**GIVEN DATA:**
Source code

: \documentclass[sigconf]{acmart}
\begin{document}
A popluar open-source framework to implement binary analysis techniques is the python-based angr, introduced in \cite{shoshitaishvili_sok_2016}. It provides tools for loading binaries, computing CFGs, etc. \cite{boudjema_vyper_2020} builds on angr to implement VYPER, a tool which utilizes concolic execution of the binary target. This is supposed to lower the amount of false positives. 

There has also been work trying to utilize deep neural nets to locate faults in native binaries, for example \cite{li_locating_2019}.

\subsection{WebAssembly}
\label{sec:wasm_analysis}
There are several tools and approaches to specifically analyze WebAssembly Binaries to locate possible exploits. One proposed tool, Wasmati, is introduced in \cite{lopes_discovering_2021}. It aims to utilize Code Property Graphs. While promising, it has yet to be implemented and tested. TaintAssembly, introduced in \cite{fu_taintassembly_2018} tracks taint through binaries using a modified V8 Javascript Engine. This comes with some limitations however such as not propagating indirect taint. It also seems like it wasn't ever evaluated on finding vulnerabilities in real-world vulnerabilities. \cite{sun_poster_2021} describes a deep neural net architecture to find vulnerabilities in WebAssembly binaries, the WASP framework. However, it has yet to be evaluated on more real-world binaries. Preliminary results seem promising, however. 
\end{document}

**EXERCISE:**
Set each line down exactly, starting with the one that contains "A popluar open-source" and ending with the last line of the listing; add nothing else.

**EXERCISE OUTPUT:**
A popluar open-source framework to implement binary analysis techniques is the python-based angr, introduced in \cite{shoshitaishvili_sok_2016}. It provides tools for loading binaries, computing CFGs, etc. \cite{boudjema_vyper_2020} builds on angr to implement VYPER, a tool which utilizes concolic execution of the binary target. This is supposed to lower the amount of false positives. 

There has also been work trying to utilize deep neural nets to locate faults in native binaries, for example \cite{li_locating_2019}.

\subsection{WebAssembly}
\label{sec:wasm_analysis}
There are several tools and approaches to specifically analyze WebAssembly Binaries to locate possible exploits. One proposed tool, Wasmati, is introduced in \cite{lopes_discovering_2021}. It aims to utilize Code Property Graphs. While promising, it has yet to be implemented and tested. TaintAssembly, introduced in \cite{fu_taintassembly_2018} tracks taint through binaries using a modified V8 Javascript Engine. This comes with some limitations however such as not propagating indirect taint. It also seems like it wasn't ever evaluated on finding vulnerabilities in real-world vulnerabilities. \cite{sun_poster_2021} describes a deep neural net architecture to find vulnerabilities in WebAssembly binaries, the WASP framework. However, it has yet to be evaluated on more real-world binaries. Preliminary results seem promising, however. 
\end{document}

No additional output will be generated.